[Collection entries]
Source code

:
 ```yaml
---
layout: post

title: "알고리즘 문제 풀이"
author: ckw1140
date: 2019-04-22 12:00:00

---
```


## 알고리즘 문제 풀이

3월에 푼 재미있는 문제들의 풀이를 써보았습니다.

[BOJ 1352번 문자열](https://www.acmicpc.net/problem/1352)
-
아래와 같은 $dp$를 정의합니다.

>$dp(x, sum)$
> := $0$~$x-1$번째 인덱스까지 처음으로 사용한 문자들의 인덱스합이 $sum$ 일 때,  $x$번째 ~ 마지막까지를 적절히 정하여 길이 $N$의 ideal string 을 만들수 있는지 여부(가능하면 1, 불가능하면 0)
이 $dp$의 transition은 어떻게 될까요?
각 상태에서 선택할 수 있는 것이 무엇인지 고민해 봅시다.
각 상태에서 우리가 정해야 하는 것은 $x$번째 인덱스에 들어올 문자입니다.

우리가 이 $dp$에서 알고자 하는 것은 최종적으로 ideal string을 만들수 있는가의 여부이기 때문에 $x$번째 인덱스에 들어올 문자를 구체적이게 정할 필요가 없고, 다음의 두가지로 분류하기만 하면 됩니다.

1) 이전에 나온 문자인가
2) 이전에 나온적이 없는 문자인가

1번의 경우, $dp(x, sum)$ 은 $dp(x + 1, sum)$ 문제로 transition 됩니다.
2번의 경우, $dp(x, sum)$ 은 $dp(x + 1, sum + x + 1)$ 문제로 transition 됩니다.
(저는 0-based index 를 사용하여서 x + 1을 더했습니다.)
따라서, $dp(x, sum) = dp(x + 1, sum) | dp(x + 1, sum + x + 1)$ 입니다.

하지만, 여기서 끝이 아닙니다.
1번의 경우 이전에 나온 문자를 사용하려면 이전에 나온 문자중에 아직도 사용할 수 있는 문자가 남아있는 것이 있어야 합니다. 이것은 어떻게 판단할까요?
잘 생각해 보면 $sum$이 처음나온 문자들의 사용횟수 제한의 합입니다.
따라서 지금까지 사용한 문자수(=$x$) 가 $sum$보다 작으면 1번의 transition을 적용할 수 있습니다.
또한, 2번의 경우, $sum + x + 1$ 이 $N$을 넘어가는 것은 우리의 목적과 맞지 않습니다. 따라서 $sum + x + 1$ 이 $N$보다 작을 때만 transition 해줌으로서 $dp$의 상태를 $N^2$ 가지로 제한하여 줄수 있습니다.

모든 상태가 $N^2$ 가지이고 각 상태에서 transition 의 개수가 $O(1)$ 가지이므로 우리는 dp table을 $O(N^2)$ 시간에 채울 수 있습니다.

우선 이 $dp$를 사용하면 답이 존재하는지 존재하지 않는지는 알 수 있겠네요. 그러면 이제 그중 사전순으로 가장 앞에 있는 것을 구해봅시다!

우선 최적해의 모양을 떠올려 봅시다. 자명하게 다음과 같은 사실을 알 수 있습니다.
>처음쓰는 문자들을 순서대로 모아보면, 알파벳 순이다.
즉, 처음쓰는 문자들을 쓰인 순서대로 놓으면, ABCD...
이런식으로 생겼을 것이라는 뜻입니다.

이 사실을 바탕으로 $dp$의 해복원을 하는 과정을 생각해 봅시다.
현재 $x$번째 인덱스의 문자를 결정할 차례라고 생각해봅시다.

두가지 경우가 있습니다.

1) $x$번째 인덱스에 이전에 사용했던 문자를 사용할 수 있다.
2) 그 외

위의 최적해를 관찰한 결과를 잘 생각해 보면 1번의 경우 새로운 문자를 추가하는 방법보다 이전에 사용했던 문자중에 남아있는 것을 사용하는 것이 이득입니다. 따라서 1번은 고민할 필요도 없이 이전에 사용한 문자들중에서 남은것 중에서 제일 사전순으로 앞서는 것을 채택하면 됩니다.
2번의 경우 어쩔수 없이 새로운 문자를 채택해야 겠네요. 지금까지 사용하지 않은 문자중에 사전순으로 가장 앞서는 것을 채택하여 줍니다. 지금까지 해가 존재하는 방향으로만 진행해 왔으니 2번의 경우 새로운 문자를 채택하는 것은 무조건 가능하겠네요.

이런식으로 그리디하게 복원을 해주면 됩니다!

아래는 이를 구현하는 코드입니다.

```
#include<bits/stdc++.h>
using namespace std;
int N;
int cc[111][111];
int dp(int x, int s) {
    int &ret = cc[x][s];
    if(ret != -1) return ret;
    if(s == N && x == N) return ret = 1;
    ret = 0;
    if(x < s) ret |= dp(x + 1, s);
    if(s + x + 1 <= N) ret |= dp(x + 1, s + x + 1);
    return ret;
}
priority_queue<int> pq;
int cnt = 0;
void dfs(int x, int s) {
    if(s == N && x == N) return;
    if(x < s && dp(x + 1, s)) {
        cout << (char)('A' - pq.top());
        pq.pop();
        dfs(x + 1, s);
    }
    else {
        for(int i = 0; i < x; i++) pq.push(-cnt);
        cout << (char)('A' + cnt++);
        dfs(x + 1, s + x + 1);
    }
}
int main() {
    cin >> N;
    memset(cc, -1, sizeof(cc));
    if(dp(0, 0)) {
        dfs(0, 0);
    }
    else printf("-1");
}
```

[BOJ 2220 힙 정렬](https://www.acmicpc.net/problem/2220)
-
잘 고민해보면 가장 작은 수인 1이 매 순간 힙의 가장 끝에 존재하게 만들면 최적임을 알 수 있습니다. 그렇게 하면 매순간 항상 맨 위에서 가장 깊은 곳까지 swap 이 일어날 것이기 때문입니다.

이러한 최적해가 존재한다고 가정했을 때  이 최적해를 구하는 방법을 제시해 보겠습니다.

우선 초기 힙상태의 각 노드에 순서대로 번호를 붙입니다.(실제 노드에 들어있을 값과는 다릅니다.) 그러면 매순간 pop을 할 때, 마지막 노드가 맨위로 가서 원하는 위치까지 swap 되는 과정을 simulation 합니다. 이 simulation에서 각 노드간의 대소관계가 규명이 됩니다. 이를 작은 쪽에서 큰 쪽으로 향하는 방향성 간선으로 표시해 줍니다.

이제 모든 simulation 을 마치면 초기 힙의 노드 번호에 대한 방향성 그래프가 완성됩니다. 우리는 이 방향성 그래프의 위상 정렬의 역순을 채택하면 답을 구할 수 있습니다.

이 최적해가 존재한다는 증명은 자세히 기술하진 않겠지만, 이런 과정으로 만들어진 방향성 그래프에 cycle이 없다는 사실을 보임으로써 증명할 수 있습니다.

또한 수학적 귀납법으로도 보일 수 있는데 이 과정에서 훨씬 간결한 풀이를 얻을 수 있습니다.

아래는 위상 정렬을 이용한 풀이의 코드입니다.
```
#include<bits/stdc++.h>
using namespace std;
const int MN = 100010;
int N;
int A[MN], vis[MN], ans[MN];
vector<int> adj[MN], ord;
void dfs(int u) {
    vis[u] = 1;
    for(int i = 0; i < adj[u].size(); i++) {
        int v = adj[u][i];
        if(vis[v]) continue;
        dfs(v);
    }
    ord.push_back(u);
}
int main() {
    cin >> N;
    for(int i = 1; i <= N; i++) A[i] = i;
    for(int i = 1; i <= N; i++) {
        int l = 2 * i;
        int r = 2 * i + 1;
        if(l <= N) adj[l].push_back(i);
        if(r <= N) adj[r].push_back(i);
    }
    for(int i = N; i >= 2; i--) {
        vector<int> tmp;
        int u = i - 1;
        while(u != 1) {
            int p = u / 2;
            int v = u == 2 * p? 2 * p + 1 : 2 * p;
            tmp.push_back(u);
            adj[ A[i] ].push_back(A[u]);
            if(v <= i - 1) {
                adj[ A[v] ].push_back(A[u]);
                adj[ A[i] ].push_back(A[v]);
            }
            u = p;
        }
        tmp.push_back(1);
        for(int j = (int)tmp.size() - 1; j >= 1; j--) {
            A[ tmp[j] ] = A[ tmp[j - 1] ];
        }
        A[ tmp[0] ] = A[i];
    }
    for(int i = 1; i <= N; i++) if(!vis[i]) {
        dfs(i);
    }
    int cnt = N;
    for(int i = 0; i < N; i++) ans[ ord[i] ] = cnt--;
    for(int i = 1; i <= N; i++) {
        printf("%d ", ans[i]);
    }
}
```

TASK GOAL:
If a line in the records above contains the word "최적해를", count it, then give the total and nothing else.

TASK ANSWER:
2